» Prompt:
Each record is to be copied exactly, with its pictures left behind.
[Data for analysis]
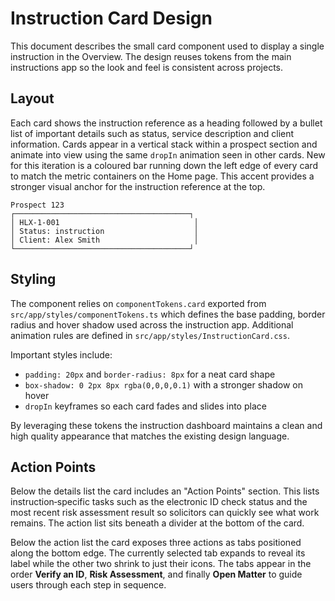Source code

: # Instruction Card Design

This document describes the small card component used to display a single instruction in the Overview. The design reuses tokens from the main instructions app so the look and feel is consistent across projects.

## Layout

Each card shows the instruction reference as a heading followed by a bullet list of important details such as status, service description and client information. Cards appear in a vertical stack within a prospect section and animate into view using the same `dropIn` animation seen in other cards. New for this iteration is a coloured bar running down the left edge of every card to match the metric containers on the Home page. This accent provides a stronger visual anchor for the instruction reference at the top.

```
Prospect 123
┌───────────────────────────────────────┐
│ HLX-1-001                              │
│ Status: instruction                    │
│ Client: Alex Smith                     │
└───────────────────────────────────────┘
```

## Styling

The component relies on `componentTokens.card` exported from `src/app/styles/componentTokens.ts` which defines the base padding, border radius and hover shadow used across the instruction app. Additional animation rules are defined in `src/app/styles/InstructionCard.css`.

Important styles include:

- `padding: 20px` and `border-radius: 8px` for a neat card shape
- `box-shadow: 0 2px 8px rgba(0,0,0,0.1)` with a stronger shadow on hover
- `dropIn` keyframes so each card fades and slides into place

By leveraging these tokens the instruction dashboard maintains a clean and high quality appearance that matches the existing design language.

## Action Points

Below the details list the card includes an "Action Points" section. This lists
instruction‑specific tasks such as the electronic ID check status and the most
recent risk assessment result so solicitors can quickly see what work remains.
The action list sits beneath a divider at the bottom of the card.

Below the action list the card exposes three actions as tabs positioned along
the bottom edge. The currently selected tab expands to reveal its label while
the other two shrink to just their icons. The tabs appear in the order
**Verify an ID**, **Risk Assessment**, and finally **Open Matter** to guide users
through each step in sequence.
[/Data for analysis]
» Exercise response:
Source code

: # Instruction Card Design

This document describes the small card component used to display a single instruction in the Overview. The design reuses tokens from the main instructions app so the look and feel is consistent across projects.

## Layout

Each card shows the instruction reference as a heading followed by a bullet list of important details such as status, service description and client information. Cards appear in a vertical stack within a prospect section and animate into view using the same `dropIn` animation seen in other cards. New for this iteration is a coloured bar running down the left edge of every card to match the metric containers on the Home page. This accent provides a stronger visual anchor for the instruction reference at the top.

```
Prospect 123
┌───────────────────────────────────────┐
│ HLX-1-001                              │
│ Status: instruction                    │
│ Client: Alex Smith                     │
└───────────────────────────────────────┘
```

## Styling

The component relies on `componentTokens.card` exported from `src/app/styles/componentTokens.ts` which defines the base padding, border radius and hover shadow used across the instruction app. Additional animation rules are defined in `src/app/styles/InstructionCard.css`.

Important styles include:

- `padding: 20px` and `border-radius: 8px` for a neat card shape
- `box-shadow: 0 2px 8px rgba(0,0,0,0.1)` with a stronger shadow on hover
- `dropIn` keyframes so each card fades and slides into place

By leveraging these tokens the instruction dashboard maintains a clean and high quality appearance that matches the existing design language.

## Action Points

Below the details list the card includes an "Action Points" section. This lists
instruction‑specific tasks such as the electronic ID check status and the most
recent risk assessment result so solicitors can quickly see what work remains.
The action list sits beneath a divider at the bottom of the card.

Below the action list the card exposes three actions as tabs positioned along
the bottom edge. The currently selected tab expands to reveal its label while
the other two shrink to just their icons. The tabs appear in the order
**Verify an ID**, **Risk Assessment**, and finally **Open Matter** to guide users
through each step in sequence.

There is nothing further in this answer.